雇用対策の助成金の不正受給に関する記事が読売新聞WEB版に掲載されています。

(2013年1月5日10時01分 読売新聞)

助成金不正受給100億円超…出勤簿改ざんなど

厚生労働省が雇用安定のため企業に支給する助成金制度で、今年度までに総額100億円を超す不正受給があることが同省の調べで分かった。

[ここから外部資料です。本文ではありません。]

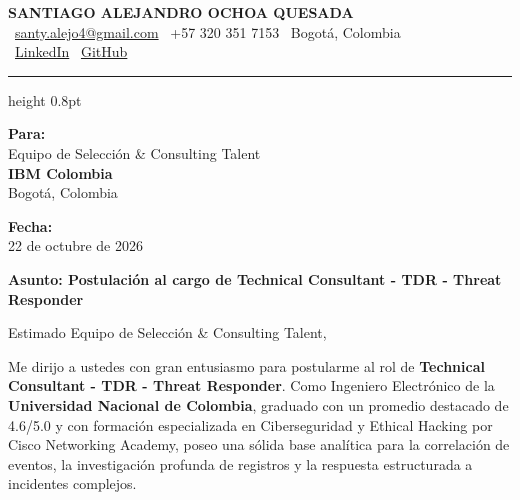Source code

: \documentclass[11pt,a4paper]{article}
\begin{document}
\thispagestyle{empty}
\color{darktext}

\begin{center}
    {\Huge \bfseries\color{accent} SANTIAGO ALEJANDRO OCHOA QUESADA} \\[6pt]
    {\small\color{darktext}
    \faEnvelope\ \href{mailto:santy.alejo4@gmail.com}{santy.alejo4@gmail.com}
    \quad\textcolor{bulletline}{\textbar}\quad
    \faPhone\ +57 320 351 7153
    \quad\textcolor{bulletline}{\textbar}\quad
    \faMapMarker*\ Bogotá, Colombia \\[4pt]
    \faLinkedin\ \href{https://linkedin.com/in/santiago-alejandro-ochoa-quesada-a07a18288/}{LinkedIn}
    \quad\textcolor{bulletline}{\textbar}\quad
    \faGithub\ \href{https://github.com/Sochoaq}{GitHub}
    }
\end{center}
\vspace{2pt}
{\color{bulletline}\hrule height 0.8pt}
\vspace{10pt}

\noindent
\begin{minipage}[t]{0.62\textwidth}
    \textbf{\color{accent} Para:}\\
    Equipo de Selección \& Consulting Talent\\
    \textbf{IBM Colombia}\\
    Bogotá, Colombia
\end{minipage}
\hfill
\begin{minipage}[t]{0.35\textwidth}\raggedleft
    \textbf{\color{accent} Fecha:}\\
    22 de octubre de 2026
\end{minipage}

\vspace{6pt}
\noindent
{\large\bfseries\color{accent} Asunto: Postulación al cargo de Technical Consultant - TDR - Threat Responder}
\vspace{2pt}

\noindent Estimado Equipo de Selección \& Consulting Talent,

Me dirijo a ustedes con gran entusiasmo para postularme al rol de \textbf{Technical Consultant - TDR - Threat Responder}. Como Ingeniero Electrónico de la \textbf{Universidad Nacional de Colombia}, graduado con un promedio destacado de 4.6/5.0 y con formación especializada en Ciberseguridad y Ethical Hacking por Cisco Networking Academy, poseo una sólida base analítica para la correlación de eventos, la investigación profunda de registros y la respuesta estructurada a incidentes complejos.
\end{document}
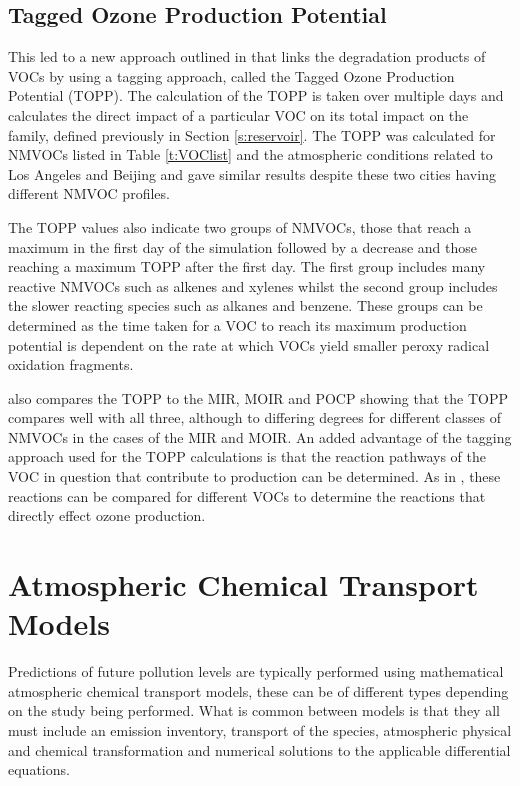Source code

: \subsection{Tagged Ozone Production Potential} \label{s:TOPP}
This led to a new approach outlined in \citep{Butler:2011} that links the degradation products of VOCs by using a tagging approach, called the Tagged Ozone Production Potential (TOPP). 
The calculation of the TOPP is taken over multiple days and calculates the direct impact of a particular VOC on its total impact on the  family, defined previously in Section \ref{s:reservoir}. 
The TOPP was calculated for NMVOCs listed in Table \ref{t:VOClist} and the atmospheric conditions related to Los Angeles and Beijing and gave similar results despite these two cities having different NMVOC profiles. 

The TOPP values also indicate two groups of NMVOCs, those that reach a maximum in the first day of the simulation followed by a decrease and those reaching a maximum TOPP after the first day. 
The first group includes many reactive NMVOCs such as alkenes and xylenes whilst the second group includes the slower reacting species such as alkanes and benzene. 
These groups can be determined as the time taken for a VOC to reach its maximum  production potential is dependent on the rate at which VOCs yield smaller peroxy radical oxidation fragments. 

\citep{Butler:2011} also compares the TOPP to the MIR, MOIR and POCP showing that the TOPP compares well with all three, although to differing degrees for different classes of NMVOCs in the cases of the MIR and MOIR. 
An added advantage of the tagging approach used for the TOPP calculations is that the reaction pathways of the VOC in question that contribute to  production can be determined. 
As in \citep{Butler:2011}, these reactions can be compared for different VOCs to determine the reactions that directly effect ozone production.

\section{Atmospheric Chemical Transport Models}
Predictions of future  pollution levels are typically performed using mathematical atmospheric chemical transport models, these can be of different types depending on the study being performed. 
What is common between models is that they all must include an emission inventory, transport of the species, atmospheric physical and chemical transformation and numerical solutions to the applicable differential equations. 

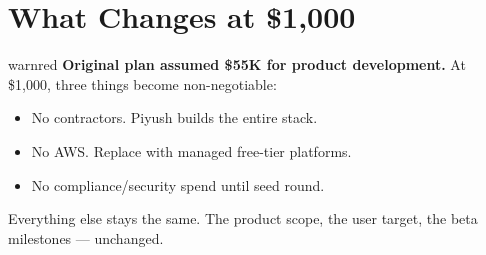 \documentclass[12pt, a4paper]{article}
\begin{document}
\tableofcontents
\newpage

\section{What Changes at \$1,000}

\begin{insightbox}{warnred}
\textbf{Original plan assumed \$55K for product development.}
At \$1,000, three things become non-negotiable:
\begin{itemize}[leftmargin=1.2em, itemsep=0.1em]
    \item No contractors. Piyush builds the entire stack.
    \item No AWS. Replace with managed free-tier platforms.
    \item No compliance/security spend until seed round.
\end{itemize}
Everything else stays the same. The product scope, the user target, the beta milestones --- unchanged.
\end{insightbox}

\vspace{0.8em}
\end{document}

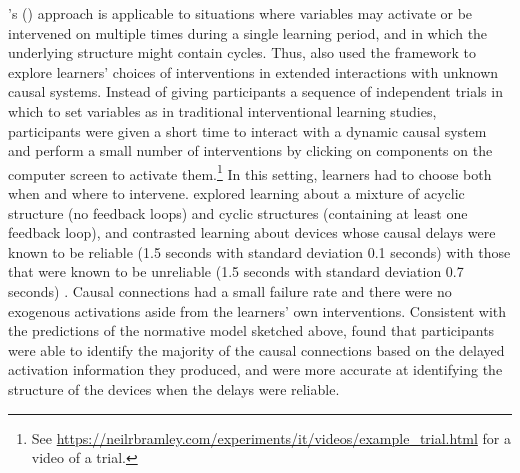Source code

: \documentclass{cambridge7A}%
\def\citeapos#1{\citeauthor{#1}'s (\citeyear{#1})}
\begin{document}
\citeapos{bramley2018time} approach is applicable to situations where variables may activate or be intervened on multiple times during a single learning period, and in which the underlying structure might contain cycles.  Thus, \cite{bramley2017dynamic} also used the framework to explore learners' choices of interventions in extended interactions with unknown causal systems.  Instead of giving participants a sequence of independent trials in which to set variables as in traditional interventional learning studies, participants were given a short time to interact with a dynamic causal system and perform a small number of interventions by clicking on components on the computer screen to activate them.\footnote{See \url{https://neilrbramley.com/experiments/it/videos/example\_trial.html} for a video of a trial.}   In this setting, learners had to choose both when and where to intervene.  \cite{bramley2017dynamic} explored learning about a mixture of acyclic structure (no feedback loops) and cyclic structures (containing at least one feedback loop), and contrasted learning about devices whose causal delays were known to be reliable (1.5 seconds with standard deviation 0.1 seconds) with those that were known to be unreliable (1.5 seconds with standard deviation 0.7 seconds) .  Causal connections had a small failure rate and there were no exogenous activations aside from the learners' own interventions.  Consistent with the predictions of the normative model sketched above, \cite{bramley2017dynamic} found that participants were able to identify the majority of the causal connections based on the delayed activation information they produced, and were more accurate at identifying the structure of the devices when the delays were reliable.  %
\end{document}
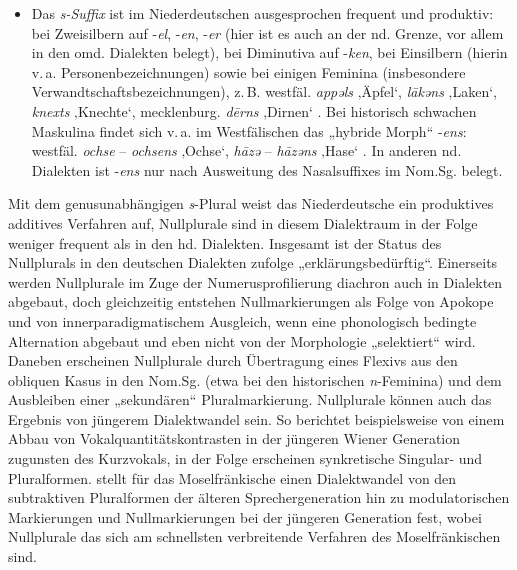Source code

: \begin{itemize}
\item Das \textit{\textit{s}}\textit{{}-Suffix} ist im Niederdeutschen ausgesprochen frequent und produktiv: bei Zweisilbern auf -\textit{el}, -\textit{en}, -\textit{er} (hier ist es auch an der nd. Grenze, vor allem in den omd. Dialekten belegt), bei Diminutiva auf -\textit{ken}, bei Einsilbern (hierin v.\,a. Personenbezeichnungen) sowie bei einigen Feminina (insbesondere Verwandtschaftsbezeichnungen), z.\,B. westfäl. \textit{appəls} ‚Äpfel‘, \textit{lākəns} ‚Laken‘, \textit{knexts} ‚Knechte‘, mecklenburg. \textit{dērns} ‚Dirnen‘ \citep[423--424]{Schirmunski1962}. Bei historisch schwachen Maskulina findet sich v.\,a. im Westfälischen das „hybride Morph“ \citep[1200]{Dingeldein1983} -\textit{ens}: westfäl. \textit{ochse} -- \textit{ochsens} ‚Ochse‘, \textit{hāzə} -- \textit{hāzəns} ‚Hase‘ \citep[424]{Schirmunski1962}. In anderen nd. Dialekten ist -\textit{ens} nur nach Ausweitung des Nasalsuffixes im Nom.Sg. belegt.
\end{itemize}

Mit dem genusunabhängigen \textit{s}{}-Plural weist das Niederdeutsche ein produktives additives Verfahren auf, Nullplurale sind in diesem Dialektraum in der Folge weniger frequent als in den hd. Dialekten. Insgesamt ist der Status des Nullplurals in den deutschen Dialekten \citet[64]{Nübling2005} zufolge „erklärungsbedürftig“. Einerseits werden Nullplurale im Zuge der Numerusprofilierung diachron auch in Dialekten abgebaut, doch gleichzeitig entstehen Nullmarkierungen als Folge von Apokope und von innerparadigmatischem Ausgleich, wenn eine phonologisch bedingte Alternation abgebaut und eben nicht von der Morphologie „selektiert“ wird. Daneben erscheinen Nullplurale durch Übertragung eines Flexivs aus den obliquen Kasus in den Nom.Sg. (etwa bei den historischen \textit{n}{}-Feminina) und dem Ausbleiben einer „sekundären“ Pluralmarkierung. Nullplurale können auch das Ergebnis von jüngerem Dialektwandel sein. So berichtet beispielsweise \citet[§34k8]{Kranzmayer1956} von einem Abbau von Vokalquantitätskontrasten in der jüngeren Wiener Generation zugunsten des Kurzvokals, in der Folge erscheinen synkretische Singular- und Pluralformen. \citet{Girnth2006} stellt für das Moselfränkische einen Dialektwandel von den subtraktiven Pluralformen der älteren Sprechergeneration hin zu modulatorischen Markierungen und Nullmarkierungen bei der jüngeren Generation fest, wobei Nullplurale das sich am schnellsten verbreitende Verfahren des Moselfränkischen sind.

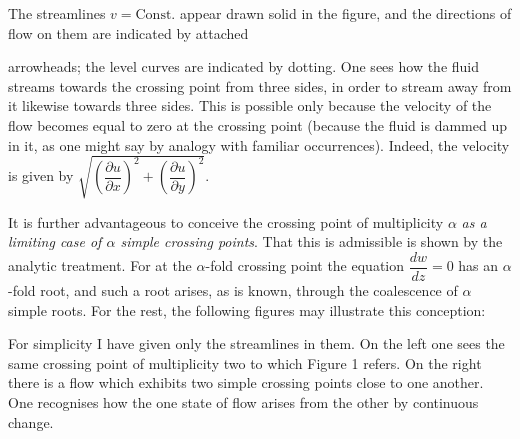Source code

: \documentclass{article}
\begin{document}

The streamlines $v = \text{Const.}$ appear drawn solid in the figure, and the directions of flow on them are indicated by attached

arrowheads; the level curves are indicated by dotting. One sees how the fluid streams towards the crossing point from three sides, in order to stream away from it likewise towards three sides. This is possible only because the velocity of the flow becomes equal to zero at the crossing point (because the fluid is dammed up in it, as one might say by analogy with familiar occurrences). Indeed, the velocity is given by $\sqrt{\left(\dfrac{\partial u}{\partial x}\right)^{2} + \left(\dfrac{\partial u}{\partial y}\right)^{2}}$.

It is further advantageous to conceive the crossing point of multiplicity $\alpha$ \emph{as a limiting case of $\alpha$ simple crossing points}. That this is admissible is shown by the analytic treatment. For at the $\alpha$-fold crossing point the equation $\dfrac{dw}{dz} = 0$ has an $\alpha$-fold root, and such a root arises, as is known, through the coalescence of $\alpha$ simple roots. For the rest, the following figures may illustrate this conception:


For simplicity I have given only the streamlines in them. On the left one sees the same crossing point of multiplicity two to which Figure 1 refers. On the right there is a flow which exhibits two simple crossing points close to one another. One recognises how the one state of flow arises from the other by continuous change.
\end{document}
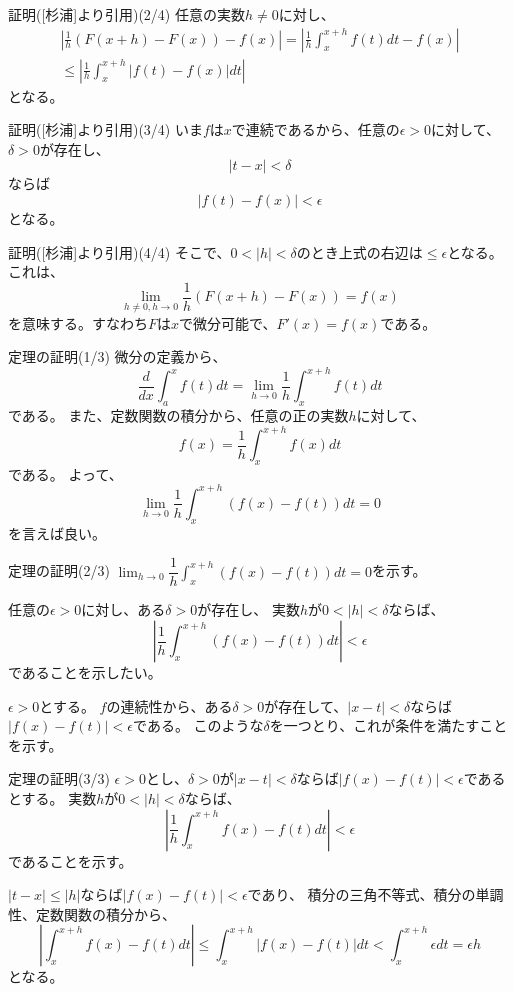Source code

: \documentclass[unicode,12pt]{beamer}%
\begin{document}
\begin{frame}{証明([杉浦]より引用)(2/4)}
  任意の実数$h\neq0$に対し、
  \begin{align*}
    \left\lvert\frac{1}{h}(F(x+h)-F(x))-f(x)\right\rvert
    =\left\lvert\frac{1}{h}\int^{x+h}_xf(t)dt-f(x)\right\rvert\\
    \leq\left\lvert\frac{1}{h}\int^{x+h}_x\lvert f(t)-f(x)\rvert dt\right\rvert 
  \end{align*}
  となる。
\end{frame}

\begin{frame}{証明([杉浦]より引用)(3/4)}
  いま$f$は$x$で連続であるから、任意の$\epsilon>0$に対して、$\delta>0$が存在し、
  $$
  \lvert t-x\rvert<\delta
  $$
  ならば
  $$
  \lvert f(t)-f(x)\rvert<\epsilon
  $$
  となる。
\end{frame}

\begin{frame}{証明([杉浦]より引用)(4/4)}
  そこで、$0<\lvert h\rvert <\delta$のとき上式の右辺は$\leq\epsilon$となる。
  これは、
  $$
  \lim_{h\neq0,h\to0}\frac{1}{h}(F(x+h)-F(x))=f(x)
  $$
  を意味する。すなわち$F$は$x$で微分可能で、$F'(x)=f(x)$である。
\end{frame}

\begin{frame}{定理の証明(1/3)}
  微分の定義から、
  $$
  \frac{d}{dx}\int^x_af(t)dt=
  \lim_{h\to 0}\frac{1}{h}\int^{x+h}_xf(t)dt
  $$
  である。
  また、定数関数の積分から、任意の正の実数$h$に対して、
  $$
  f(x)=\frac{1}{h}\int^{x+h}_xf(x)dt
  $$
  である。
  よって、
  $$
  \lim_{h\to0}\frac{1}{h}\int_{x}^{x+h}(f(x)-f(t))dt=0
  $$
  を言えば良い。
\end{frame}

\begin{frame}{定理の証明(2/3)}
  $\displaystyle\lim_{h\to0}\dfrac{1}{h}\displaystyle\int_{x}^{x+h}(f(x)-f(t))dt=0$を示す。

  任意の$\epsilon>0$に対し、ある$\delta>0$が存在し、
  実数$h$が$0<\lvert h\rvert<\delta$ならば、
  $$
  \left\lvert \frac{1}{h}\int_{x}^{x+h}(f(x)-f(t))dt\right\rvert<\epsilon
  $$
  であることを示したい。

  $\epsilon>0$とする。
  $f$の連続性から、ある$\delta>0$が存在して、$\lvert x-t\rvert<\delta$ならば$\lvert f(x)-f(t)\rvert<\epsilon$である。
  このような$\delta$を一つとり、これが条件を満たすことを示す。
\end{frame}

\begin{frame}{定理の証明(3/3)}
  $\epsilon >0$とし、$\delta>0$が$\lvert x-t\rvert<\delta$ならば$\lvert f(x)-f(t)\rvert<\epsilon$であるとする。
  実数$h$が$0<\lvert h\rvert<\delta$ならば、
  $$
  \left\lvert \frac{1}{h}\int_{x}^{x+h}f(x)-f(t)dt\right\rvert<\epsilon
  $$
  であることを示す。

  $\lvert t-x\rvert\leq\lvert h\rvert$ならば$\lvert f(x)-f(t)\rvert<\epsilon$であり、
  積分の三角不等式、積分の単調性、定数関数の積分から、
  $$
  \left\lvert\int^{x+h}_xf(x)-f(t)dt\right\rvert
  \leq\int^{x+h}_x\lvert f(x)-f(t)\rvert dt
  <\int^{x+h}_x\epsilon dt=\epsilon h
  $$
  となる。
\end{frame}
\end{document}
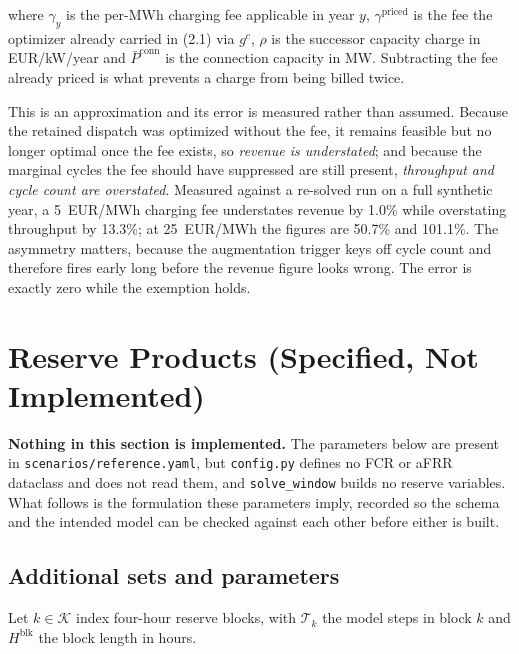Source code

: \documentclass[11pt,a4paper]{article}
\numberwithin{equation}{section}
\begin{document}
where $\gamma_y$ is the per-MWh charging fee applicable in year $y$,
$\gamma^{\text{priced}}$ is the fee the optimizer already carried in (2.1) via
$g^{c}$, $\rho$ is the successor capacity charge in EUR/kW/year and
$\bar{P}^{\text{conn}}$ is the connection capacity in MW. Subtracting the fee
already priced is what prevents a charge from being billed twice.

This is an approximation and its error is measured rather than assumed. Because
the retained dispatch was optimized without the fee, it remains feasible but no
longer optimal once the fee exists, so \emph{revenue is understated}; and
because the marginal cycles the fee should have suppressed are still present,
\emph{throughput and cycle count are overstated}. Measured against a re-solved
run on a full synthetic year, a 5~EUR/MWh charging fee understates revenue by
1.0\% while overstating throughput by 13.3\%; at 25~EUR/MWh the figures are
50.7\% and 101.1\%. The asymmetry matters, because the augmentation trigger keys
off cycle count and therefore fires early long before the revenue figure looks
wrong. The error is exactly zero while the exemption holds.

\section{Reserve Products (Specified, Not Implemented)}

\textbf{Nothing in this section is implemented.} The parameters below are
present in \nolinkurl{scenarios/reference.yaml}, but \nolinkurl{config.py} defines no
FCR or aFRR dataclass and does not read them, and \nolinkurl{solve_window} builds
no reserve variables. What follows is the formulation these parameters imply,
recorded so the schema and the intended model can be checked against each other
before either is built.

\subsection{Additional sets and parameters}

Let $k \in \mathcal{K}$ index four-hour reserve blocks, with $\mathcal{T}_k$ the
model steps in block $k$ and $H^{\text{blk}}$ the block length in hours.
\end{document}
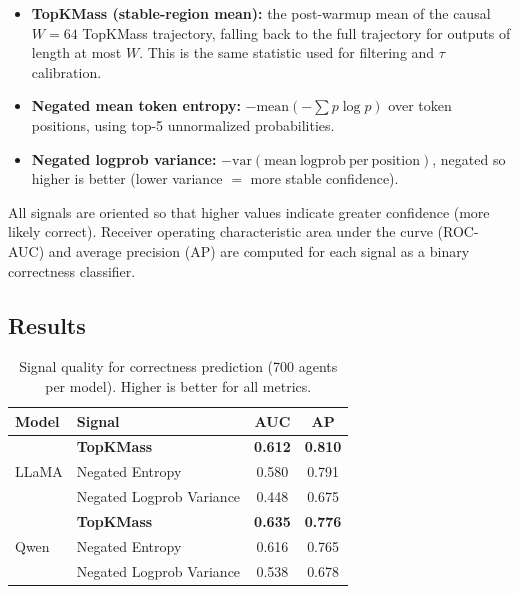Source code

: \documentclass[11pt]{article}
\begin{document}
\begin{itemize}[leftmargin=*, itemsep=2pt]
  \item \textbf{TopKMass (stable-region mean):} the post-warmup mean of the
        causal $W=64$ TopKMass trajectory, falling back to the full trajectory
        for outputs of length at most $W$. This is the same statistic used for
        filtering and $\tau$ calibration.
  \item \textbf{Negated mean token entropy:} $-\mathrm{mean}(-\sum p \log p)$
        over token positions, using top-5 unnormalized probabilities.
  \item \textbf{Negated logprob variance:} $-\mathrm{var}(\mathrm{mean~logprob~per~position})$,
        negated so higher is better (lower variance $=$ more stable confidence).
\end{itemize}

All signals are oriented so that higher values indicate greater confidence (more
likely correct). Receiver operating characteristic area under the curve
(ROC-AUC) and average precision (AP) are computed for each signal as a binary
correctness classifier.

\subsection{Results}
\label{sec:exp2-results}

\begin{table}[h]
\centering
\caption{Signal quality for correctness prediction (700 agents per model).
  Higher is better for all metrics.}
\label{tab:signal-quality}
{\scriptsize
\setlength{\tabcolsep}{4pt}
\renewcommand{\arraystretch}{1.04}
\begin{tabularx}{\columnwidth}{lXcc}
\toprule
\textbf{Model} & \textbf{Signal} & \textbf{AUC} & \textbf{AP} \\
\midrule
\multirow{3}{*}{LLaMA}
  & \textbf{TopKMass}        & \textbf{0.612} & \textbf{0.810} \\
  & Negated Entropy          & 0.580 & 0.791 \\
  & Negated Logprob Variance & 0.448 & 0.675 \\
\midrule
\multirow{3}{*}{Qwen}
  & \textbf{TopKMass}        & \textbf{0.635} & \textbf{0.776} \\
  & Negated Entropy          & 0.616 & 0.765 \\
  & Negated Logprob Variance & 0.538 & 0.678 \\
\bottomrule
\end{tabularx}
}
\end{table}
\end{document}
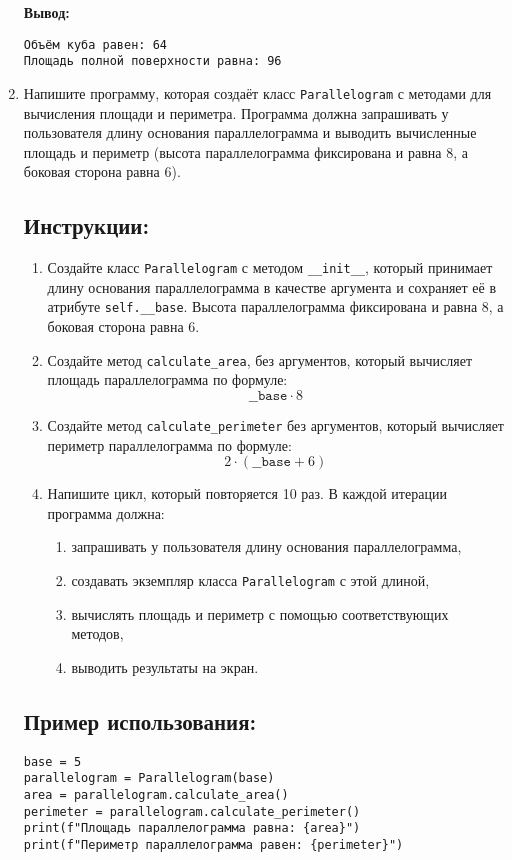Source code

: \begin{enumerate}
\textbf{Вывод:}
\begin{verbatim}
Объём куба равен: 64
Площадь полной поверхности равна: 96
\end{verbatim}

\item
Напишите программу, которая создаёт класс \texttt{Parallelogram} с методами для вычисления площади
и периметра. Программа должна запрашивать у пользователя длину основания параллелограмма
и выводить вычисленные площадь и периметр (высота параллелограмма фиксирована и равна 8, 
а боковая сторона равна 6).

\subsection*{Инструкции:}
\begin{enumerate}
\item Создайте класс \texttt{Parallelogram} с методом
\texttt{\_\_init\_\_}, который принимает длину основания параллелограмма в
качестве аргумента и сохраняет её в атрибуте \texttt{self.\_\_base}.
Высота параллелограмма фиксирована и равна 8, а боковая сторона равна 6.

\item Создайте метод \texttt{calculate\_area},
без аргументов, который вычисляет площадь параллелограмма по формуле:
\[
\texttt{\_\_base} \cdot 8
\]

\item Создайте метод \texttt{calculate\_perimeter} без аргументов,
который вычисляет периметр параллелограмма по формуле:
\[
2 \cdot (\texttt{\_\_base} + 6)
\]

\item Напишите цикл, который повторяется 10 раз. В каждой итерации программа должна:
\begin{enumerate}
\item запрашивать у пользователя длину основания параллелограмма,
\item создавать экземпляр класса \texttt{Parallelogram} с этой длиной,
\item вычислять площадь и периметр с помощью соответствующих методов,
\item выводить результаты на экран.
\end{enumerate}
\end{enumerate}

\subsection*{Пример использования:}
\begin{verbatim}
base = 5
parallelogram = Parallelogram(base)
area = parallelogram.calculate_area()
perimeter = parallelogram.calculate_perimeter()
print(f"Площадь параллелограмма равна: {area}")
print(f"Периметр параллелограмма равен: {perimeter}")
\end{verbatim}


\end{enumerate}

従業員の出勤簿を改ざんするなどの手口で審査をすり抜けており、同省は返還を求めるとともに対策を強化している。

不正受給の大部分は「中小企業緊急雇用安定助成金」で、この助成金は2008年秋のリーマン・ショック後、中小企業による大量解雇を防ぐため創設された。従業員を解雇せず一時休業させたり教育訓練を受けさせたりした場合が対象だ。厚労省によると、大企業向けを対象とする雇用調整助成金と合わせ、09年度は約79万件の申請があり、約6535億円を助成。10年度は約76万件、11年度は約52万件だった。

一方、不正受給は09年度は約7億7000万円(91件)、10年度は約37億1000万円(355件)、11年度は約51億7000万円(295件)で、11年度までの総額は約96億5000万円。12年度分は未集計だが、「前年度並みの件数」だという。

厚労省雇用開発課は「当初は膨大な申請の処理で手いっぱいだった。担当職員を増やし、立ち入り調査などを強化した結果、不正受給が次々に明らかになった」と説明している。

 

これは詐欺でしょう。
この助成金の財源は雇用保険料と税金ですので、もっと大きな問題になっても仕方ないでしょう。生活保護の不正受給は、新聞や雑誌が大々的に報道していますが、この助成金の不正受給はあまり取り上げられませんがなぜでしょうか?

そもそもこの助成金の趣旨は雇用維持を目的として存在しています。簡単に言いますと、会社の経営が苦しいときでも、休業させることにより解雇(退職)させなければ、休業手当を支給した場合に、その休業手当の80~90%を会社に支給するというものです。厚生労働省は雇用維持に効果があったと言っていますが、経済の専門家(有名なところでは竹中平蔵)はこの助成金があるから、雇用の流動化が進まないという意見があります。

いずれにしても都道府県労働局は、未払い残業の摘発も大事ですが、公金の詐欺というこの手の助成金の不正受給こそ厳しく対処してほしいものです。